The head cook was teetering at the edge of the rocking ship, groping for the steel cables. I wanted to go to her to help, but the deck was too unstable; I tried to move to her and was thrown to the ground again. I watched in horror as she lost her balance and fell over the side. Her screams were drowned in a roaring that blocked out all other sound.

We were rising again. We didn’t have the buoyancy of a ship in water, but rocked as if balanced on the air itself. Sheridan’s comment at breakfast came back to me: the Fitzgerald being held in the air and snapped in two. I didn’t understand what was happening, why were we rising, why there was no water pushing up, but I felt vilely sick.

Bledsoe was standing near me, his face gray. I clung to the self-unloader for support and pulled myself up for the second time. The crew were crawling away from the open sides of the ship toward the pilothouse, but we could not help one another. The ship was too unstable.

As we rose, sheets of water rushed up like giant geysers between the sides of the ship and the lock. They towered skyward in a thick curtain cutting us off from the land, and then from the sky. A hundred feet above us the water rushed before falling in a pounding torrent onto the deck, knocking me over again, knocking everyone over. I could hear some of the men near me screaming.

I peered stupidly at the curtain of water, trying to see through it to the men at the sides with their cables. They couldn’t be holding them, couldn’t be restraining the ship as she rose lurchingly upward, lashing forward and backward in her concrete confines.

Holding the self-unloader, I struggled to my knees. A wall of water was pounding the forward gate, ripping panels from it. Great logs spewed into the air and disappeared through the sheets of water which still rose on either side of the ship.

I wanted to shut my eyes, shut out the disaster, but I couldn’t stop staring, horror-stricken. It was like watching through a marijuana high. Pieces of the lock broke off in slow motion. I could see each one, each separate fragment, each drop of water spraying loose, knowing all the time that the scene was moving very quickly.

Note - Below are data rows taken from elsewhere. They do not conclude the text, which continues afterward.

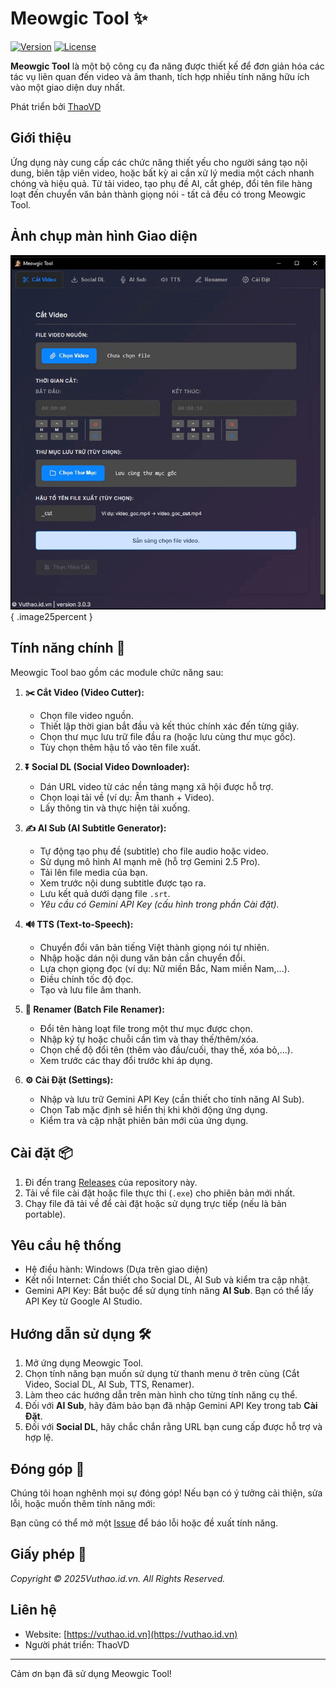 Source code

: # Meowgic Tool ✨

[![Version](https://img.shields.io/badge/Version-3.0.3-blue.svg)](https://github.com/thaovd/meowgic-tool/releases)
[![License](https://img.shields.io/badge/License-MIT-green.svg)](LICENSE)

**Meowgic Tool** là một bộ công cụ đa năng được thiết kế để đơn giản hóa các tác vụ liên quan đến video và âm thanh, tích hợp nhiều tính năng hữu ích vào một giao diện duy nhất.

Phát triển bởi [ThaoVD](https://vuthao.id.vn)

## Giới thiệu

Ứng dụng này cung cấp các chức năng thiết yếu cho người sáng tạo nội dung, biên tập viên video, hoặc bất kỳ ai cần xử lý media một cách nhanh chóng và hiệu quả. Từ tải video, tạo phụ đề AI, cắt ghép, đổi tên file hàng loạt đến chuyển văn bản thành giọng nói - tất cả đều có trong Meowgic Tool.

## Ảnh chụp màn hình Giao diện

![Screenshot](https://raw.githubusercontent.com/thaovd/Meowgic-Tool/refs/heads/main/ezgif-3bf51249196ecd.gif) { .image25percent }



## Tính năng chính 🚀

Meowgic Tool bao gồm các module chức năng sau:

1.  **✂️ Cắt Video (Video Cutter):**
    *   Chọn file video nguồn.
    *   Thiết lập thời gian bắt đầu và kết thúc chính xác đến từng giây.
    *   Chọn thư mục lưu trữ file đầu ra (hoặc lưu cùng thư mục gốc).
    *   Tùy chọn thêm hậu tố vào tên file xuất.

2.  **⏬ Social DL (Social Video Downloader):**
    *   Dán URL video từ các nền tảng mạng xã hội được hỗ trợ.
    *   Chọn loại tải về (ví dụ: Âm thanh + Video).
    *   Lấy thông tin và thực hiện tải xuống.

3.  **✍️ AI Sub (AI Subtitle Generator):**
    *   Tự động tạo phụ đề (subtitle) cho file audio hoặc video.
    *   Sử dụng mô hình AI mạnh mẽ (hỗ trợ Gemini 2.5 Pro).
    *   Tải lên file media của bạn.
    *   Xem trước nội dung subtitle được tạo ra.
    *   Lưu kết quả dưới dạng file `.srt`.
    *   *Yêu cầu có Gemini API Key (cấu hình trong phần Cài đặt).*

4.  **🔊 TTS (Text-to-Speech):**
    *   Chuyển đổi văn bản tiếng Việt thành giọng nói tự nhiên.
    *   Nhập hoặc dán nội dung văn bản cần chuyển đổi.
    *   Lựa chọn giọng đọc (ví dụ: Nữ miền Bắc, Nam miền Nam,...).
    *   Điều chỉnh tốc độ đọc.
    *   Tạo và lưu file âm thanh.

5.  **🔄 Renamer (Batch File Renamer):**
    *   Đổi tên hàng loạt file trong một thư mục được chọn.
    *   Nhập ký tự hoặc chuỗi cần tìm và thay thế/thêm/xóa.
    *   Chọn chế độ đổi tên (thêm vào đầu/cuối, thay thế, xóa bỏ,...).
    *   Xem trước các thay đổi trước khi áp dụng.

6.  **⚙️ Cài Đặt (Settings):**
    *   Nhập và lưu trữ Gemini API Key (cần thiết cho tính năng AI Sub).
    *   Chọn Tab mặc định sẽ hiển thị khi khởi động ứng dụng.
    *   Kiểm tra và cập nhật phiên bản mới của ứng dụng.

## Cài đặt 📦

1.  Đi đến trang [Releases](https://github.com/thaovd/meowgic-tool/releases) của repository này.
2.  Tải về file cài đặt hoặc file thực thi (`.exe`) cho phiên bản mới nhất.
3.  Chạy file đã tải về để cài đặt hoặc sử dụng trực tiếp (nếu là bản portable).

## Yêu cầu hệ thống

*   Hệ điều hành: Windows (Dựa trên giao diện)
*   Kết nối Internet: Cần thiết cho Social DL, AI Sub và kiểm tra cập nhật.
*   Gemini API Key: Bắt buộc để sử dụng tính năng **AI Sub**. Bạn có thể lấy API Key từ Google AI Studio.

## Hướng dẫn sử dụng 🛠️

1.  Mở ứng dụng Meowgic Tool.
2.  Chọn tính năng bạn muốn sử dụng từ thanh menu ở trên cùng (Cắt Video, Social DL, AI Sub, TTS, Renamer).
3.  Làm theo các hướng dẫn trên màn hình cho từng tính năng cụ thể.
4.  Đối với **AI Sub**, hãy đảm bảo bạn đã nhập Gemini API Key trong tab **Cài Đặt**.
5.  Đối với **Social DL**, hãy chắc chắn rằng URL bạn cung cấp được hỗ trợ và hợp lệ.

## Đóng góp 🤝

Chúng tôi hoan nghênh mọi sự đóng góp! Nếu bạn có ý tưởng cải thiện, sửa lỗi, hoặc muốn thêm tính năng mới:

Bạn cũng có thể mở một [Issue](https://github.com/thaovd/meowgic-tool/issues) để báo lỗi hoặc đề xuất tính năng.

## Giấy phép 📜


*Copyright © 2025Vuthao.id.vn. All Rights Reserved.*

## Liên hệ

*   Website: [https://vuthao.id.vn](https://vuthao.id.vn)
*   Người phát triển: ThaoVD

---

Cảm ơn bạn đã sử dụng Meowgic Tool!

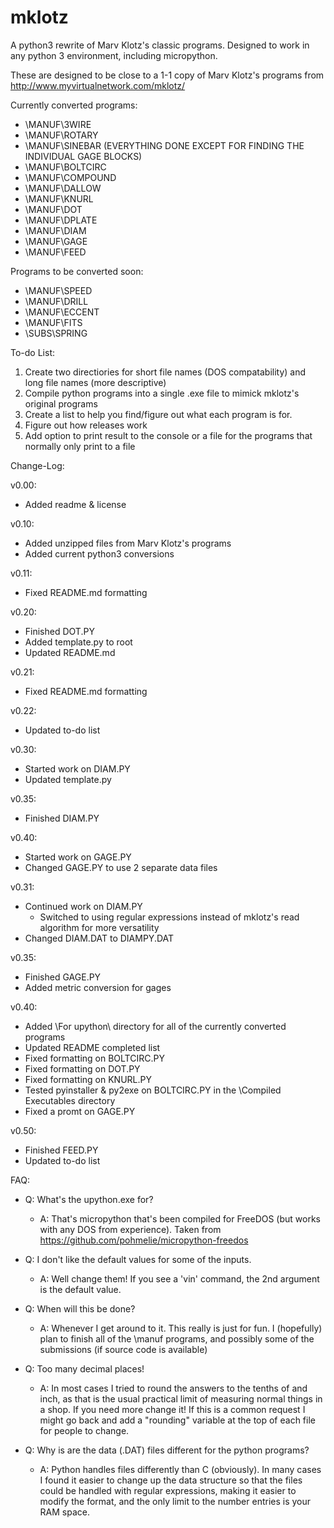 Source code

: # mklotz
A python3 rewrite of Marv Klotz's classic programs.  Designed to work in any python 3 environment, including micropython.

These are designed to be close to a 1-1 copy of Marv Klotz's programs from http://www.myvirtualnetwork.com/mklotz/


Currently converted programs:
- \MANUF\3WIRE
- \MANUF\ROTARY
- \MANUF\SINEBAR (EVERYTHING DONE EXCEPT FOR FINDING THE INDIVIDUAL GAGE BLOCKS)
- \MANUF\BOLTCIRC
- \MANUF\COMPOUND
- \MANUF\DALLOW
- \MANUF\KNURL
- \MANUF\DOT
- \MANUF\DPLATE
- \MANUF\DIAM
- \MANUF\GAGE
- \MANUF\FEED

Programs to be converted soon:
- \MANUF\SPEED
- \MANUF\DRILL
- \MANUF\ECCENT
- \MANUF\FITS
- \SUBS\SPRING

To-do List:
1. Create two directiories for short file names (DOS compatability) and long file names (more descriptive)
2. Compile python programs into a single .exe file to mimick mklotz's original programs
3. Create a list to help you find/figure out what each program is for.
4. Figure out how releases work
5. Add option to print result to the console or a file for the programs that normally only print to a file

Change-Log:

v0.00:
- Added readme & license

v0.10:
- Added unzipped files from Marv Klotz's programs
- Added current python3 conversions

v0.11:
- Fixed README.md formatting

v0.20:
- Finished DOT.PY
- Added template.py to root
- Updated README.md

v0.21:
- Fixed README.md formatting

v0.22:
- Updated to-do list

v0.30:
- Started work on DIAM.PY
- Updated template.py

v0.35:
- Finished DIAM.PY

v0.40:
- Started work on GAGE.PY
- Changed GAGE.PY to use 2 separate data files

v0.31:
- Continued work on DIAM.PY
    - Switched to using regular expressions instead of mklotz's read algorithm for more versatility
- Changed DIAM.DAT to DIAMPY.DAT

v0.35:
- Finished GAGE.PY
- Added metric conversion for gages

v0.40:
- Added \For upython\ directory for all of the currently converted programs
- Updated README completed list
- Fixed formatting on BOLTCIRC.PY
- Fixed formatting on DOT.PY
- Fixed formatting on KNURL.PY
- Tested pyinstaller & py2exe on BOLTCIRC.PY in the \Compiled Executables directory
- Fixed a promt on GAGE.PY

v0.50:
- Finished FEED.PY
- Updated to-do list

FAQ:
- Q: What's the upython.exe for?
    - A: That's micropython that's been compiled for FreeDOS (but works with any DOS from experience). Taken from https://github.com/pohmelie/micropython-freedos

- Q: I don't like the default values for some of the inputs.
    - A: Well change them! If you see a 'vin' command, the 2nd argument is the default value.

- Q: When will this be done?
    - A: Whenever I get around to it. This really is just for fun.  I (hopefully) plan to finish all of the \manuf programs, and possibly some of the submissions (if source code is available)

- Q: Too many decimal places!
    - A: In most cases I tried to round the answers to the tenths of and inch, as that is the usual practical limit of measuring normal things in a shop.  If you need more change it!  If this is a common request I might go back and add a "rounding" variable at the top of each file for people to change.

- Q: Why is are the data (.DAT) files different for the python programs?
    - A: Python handles files differently than C (obviously). In many cases I found it easier to change up the data structure so that the files could be handled with regular expressions, making it easier to modify the format, and the only limit to the number entries is your RAM space. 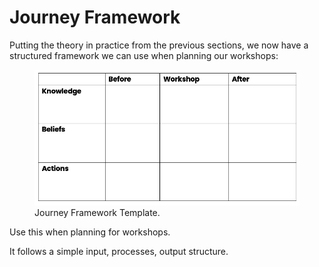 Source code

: # Journey Framework

Putting the theory in practice from the previous sections, we now have a structured framework we can use when planning our workshops:

<figure>
  <img src="./images/jf1.png" alt="Audience">
  <figcaption>Journey Framework Template.</figcaption>
</figure>

Use this when planning for workshops.

It follows a simple input, processes, output structure. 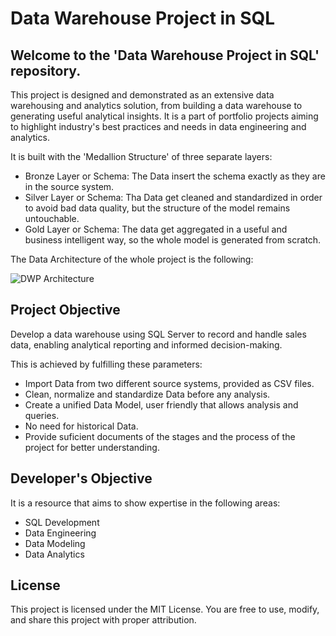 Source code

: # Data Warehouse Project in SQL

Welcome to the 'Data Warehouse Project in SQL' repository. 
----------------------------------------------------------

This project is designed and demonstrated as an extensive data warehousing and analytics solution, from building a data warehouse to generating useful analytical insights. It is a part of portfolio projects aiming to highlight industry's best practices and needs in data engineering and analytics. 

It is built with the 'Medallion Structure' of three separate layers: 
  
  - Bronze Layer or Schema: The Data insert the schema exactly as they are in the source system. 
  - Silver Layer or Schema: Tha Data get cleaned and standardized in order to avoid bad data quality, but the structure of the model remains untouchable.
  - Gold Layer or Schema: The data get aggregated in a useful and business intelligent way, so the whole model is generated from scratch.

The Data Architecture of the whole project is the following: 
 
![DWP Architecture](https://github.com/user-attachments/assets/d4550b6d-71c3-45ff-af6c-dce225bd4a3d)



Project Objective
------------------
Develop a data warehouse using SQL Server to record and handle sales data, enabling analytical reporting and informed decision-making.

This is achieved by fulfilling these parameters: 
  - Import Data from two different source systems, provided as CSV files.
  - Clean, normalize and standardize Data before any analysis.
  - Create a unified Data Model, user friendly that allows analysis and queries.
  - No need for historical Data.
  - Provide suficient documents of the stages and the process of the project for better understanding. 



Developer's Objective
---------------------
It is a resource that aims to show expertise in the following areas:
  - SQL Development
  - Data Engineering
  - Data Modeling
  - Data Analytics

License
--------
This project is licensed under the MIT License. You are free to use, modify, and share this project with proper attribution.

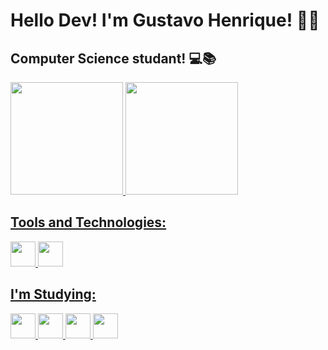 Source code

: # Hello Dev! I'm Gustavo Henrique! 👨‍💻
## Computer Science studant! 💻📚
<div>
<a href="https://github.com/MeuHubPython">
<img loading="lazy" height="180em" src="https://github-readme-stats.vercel.app/api/top-langs/?username=MeuHubPython&layout=compact&langs_count=7&theme=github_dark"/>
<img loading="lazy" height="180em" src="https://github-readme-stats.vercel.app/api?username=MeuHubPython&show_icons=true&theme=github_dark&include_all_commits=true&count_private=true"/>
</div>

## Tools and Technologies:

<img src="https://cdn.jsdelivr.net/gh/devicons/devicon@latest/icons/git/git-original.svg" width='40' height='40'/> <img src="https://cdn.jsdelivr.net/gh/devicons/devicon@latest/icons/python/python-original.svg" width='40' height='40'/> 

## I'm Studying:

<img src="https://cdn.jsdelivr.net/gh/devicons/devicon@latest/icons/linux/linux-original.svg" width='40' height='40'/> <img src="https://cdn.jsdelivr.net/gh/devicons/devicon@latest/icons/flask/flask-original-wordmark.svg" width='40' height='40'/> <img src="https://cdn.jsdelivr.net/gh/devicons/devicon@latest/icons/csharp/csharp-original.svg" width='40' height='40'/> <img src="https://cdn.jsdelivr.net/gh/devicons/devicon@latest/icons/react/react-original.svg" width='40' height='40'/>
          
          
          
          
          
          
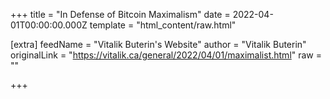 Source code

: 
+++
title = "In Defense of Bitcoin Maximalism"
date = 2022-04-01T00:00:00.000Z
template = "html_content/raw.html"

[extra]
feedName = "Vitalik Buterin's Website"
author = "Vitalik Buterin"
originalLink = "https://vitalik.ca/general/2022/04/01/maximalist.html"
raw = ""

+++


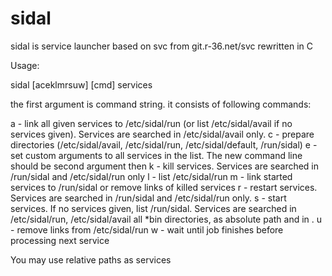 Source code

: # sidal
sidal is service launcher based on svc from git.r-36.net/svc rewritten in C

Usage:

sidal [aceklmrsuw] [cmd] services

the first argument is command string. it consists of following commands:

a - link all given services to /etc/sidal/run (or list /etc/sidal/avail if no services given). Services are searched in /etc/sidal/avail only.
c - prepare directories (/etc/sidal/avail, /etc/sidal/run, /etc/sidal/default, /run/sidal)
e - set custom arguments to all services in the list. The new command line should be second argument then
k - kill services. Services are searched in /run/sidal and /etc/sidal/run only
l - list /etc/sidal/run
m - link started services to /run/sidal or remove links of killed services
r - restart services. Services are searched in /run/sidal and /etc/sidal/run only.
s - start services. If no services given, list /run/sidal. Services are searched in /etc/sidal/run, /etc/sidal/avail all *bin directories, as absolute path and in .
u - remove links from /etc/sidal/run
w - wait until job finishes before processing next service

You may use relative paths as services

Just when it seemed that nothing could keep us from diving forward and smashing against the rocks in the rapids below us, a great cry sounded above the roaring, the cry of a million women weeping in anguish, an unearthly screaming. The deck cracked in front of me.

People were trying to shout at each other to hold on, but no one could be heard over those screams as the beams wrenched and tore and the ship broke in two. The geysers of water rising above us shut off abruptly. We fell again into the lock, falling forward and down at a great jolting speed, ramming the forward gates and the bottom with a bone-jarring impact. A hatch cover popped free and knocked over one of the crewmen. Wet barley poured out, covering everyone in the middle of the ship with pale gold mud. The deck slanted sharply down toward the crack and I grabbed the self-unloader to keep from being hurled into the center. The broken giant lay still.